Перед началом терапии селективными иммунодепрессантами, ингибиторами фактора некроза опухоли альфа (ФНО-альфа), ингибиторами интерлейкина необходимо проведение следующих исследований:
- общий (клинический) анализ крови, включая дифференцированный подсчет лейкоцитов (лейкоцитарная формула) и исследование уровня тромбоцитов в крови;
- анализ крови биохимический общетерапевтический, включая исследование уровня креатинина, мочевины, билирубина в крови, определение активности аспартатаминотрансферазы, аланинаминотрансферазы, гамма-глютамилтрансферазы и щелочной фосфатазы в крови;
- общий (клинический) анализ мочи;
- ультразвуковое исследование органов брюшной полости (комплексное)
- ультразвуковое исследование органов малого таза (комплексное)
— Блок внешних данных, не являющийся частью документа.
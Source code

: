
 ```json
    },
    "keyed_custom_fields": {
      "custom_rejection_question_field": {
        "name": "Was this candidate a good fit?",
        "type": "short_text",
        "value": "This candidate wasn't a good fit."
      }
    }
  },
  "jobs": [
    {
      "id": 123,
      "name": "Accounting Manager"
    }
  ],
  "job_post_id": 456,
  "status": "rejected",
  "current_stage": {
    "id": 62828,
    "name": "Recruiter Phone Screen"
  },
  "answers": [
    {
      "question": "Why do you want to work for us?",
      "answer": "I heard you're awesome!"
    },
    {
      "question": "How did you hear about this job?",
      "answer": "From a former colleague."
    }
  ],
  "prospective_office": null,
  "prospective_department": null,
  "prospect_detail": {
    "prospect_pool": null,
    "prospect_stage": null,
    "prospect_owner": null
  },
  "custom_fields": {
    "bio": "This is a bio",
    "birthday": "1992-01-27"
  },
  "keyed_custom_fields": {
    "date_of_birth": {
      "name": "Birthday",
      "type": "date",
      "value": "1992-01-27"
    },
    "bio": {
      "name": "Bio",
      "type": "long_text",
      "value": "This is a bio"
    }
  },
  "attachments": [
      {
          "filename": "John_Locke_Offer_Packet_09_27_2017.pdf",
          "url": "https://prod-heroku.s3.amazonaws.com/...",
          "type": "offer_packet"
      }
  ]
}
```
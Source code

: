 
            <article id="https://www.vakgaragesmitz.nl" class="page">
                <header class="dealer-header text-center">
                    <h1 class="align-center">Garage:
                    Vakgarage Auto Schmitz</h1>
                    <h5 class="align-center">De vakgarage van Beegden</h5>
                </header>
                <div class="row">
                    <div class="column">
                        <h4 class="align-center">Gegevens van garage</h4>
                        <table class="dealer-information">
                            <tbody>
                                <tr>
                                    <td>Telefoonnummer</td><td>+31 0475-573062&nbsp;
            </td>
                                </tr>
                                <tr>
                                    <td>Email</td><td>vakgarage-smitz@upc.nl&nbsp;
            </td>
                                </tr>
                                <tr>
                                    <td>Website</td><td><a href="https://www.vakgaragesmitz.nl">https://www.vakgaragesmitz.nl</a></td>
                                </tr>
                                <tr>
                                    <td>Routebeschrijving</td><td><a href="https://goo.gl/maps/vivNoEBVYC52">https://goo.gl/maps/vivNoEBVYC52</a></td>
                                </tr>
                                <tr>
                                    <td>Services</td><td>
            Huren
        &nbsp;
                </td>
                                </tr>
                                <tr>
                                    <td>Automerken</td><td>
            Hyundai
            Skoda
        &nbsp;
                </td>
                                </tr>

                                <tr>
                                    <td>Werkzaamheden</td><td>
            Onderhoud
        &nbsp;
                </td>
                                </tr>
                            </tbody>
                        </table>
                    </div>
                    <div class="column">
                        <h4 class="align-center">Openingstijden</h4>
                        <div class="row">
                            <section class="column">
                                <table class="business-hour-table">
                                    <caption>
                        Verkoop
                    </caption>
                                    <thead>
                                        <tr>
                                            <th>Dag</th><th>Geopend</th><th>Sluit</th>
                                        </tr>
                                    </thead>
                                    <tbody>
- эзофагогастродуоденоскопия;
- прицельная рентгенография органов грудной клетки (в 2 проекциях) или компьютерная томография органов грудной полости, очаговая проба с туберкулином, консультация врача-фтизиатра для исключения активной и латентной туберкулезной инфекции;
- обследование на ВИЧ-инфекцию (определение антител классов M, G (IgM, IgG) к вирусу иммунодефицита человека ВИЧ-1 (Human immunodeficiency virus HIV 1) в крови, определение антител классов M, G (IgM, IgG) к вирусу иммунодефицита человека ВИЧ-2 (Human immunodeficiency virus HIV 2) в крови),
- обследование на вирусные гепатиты В и С (определение антител к поверхностному антигену (HBsAg) вируса гепатита B (Hepatitis B virus) в крови, определение антител к вирусу гепатита C (Hepatitis C virus) в крови);
- тест на беременность (исследование мочи на хорионический гонадотропин).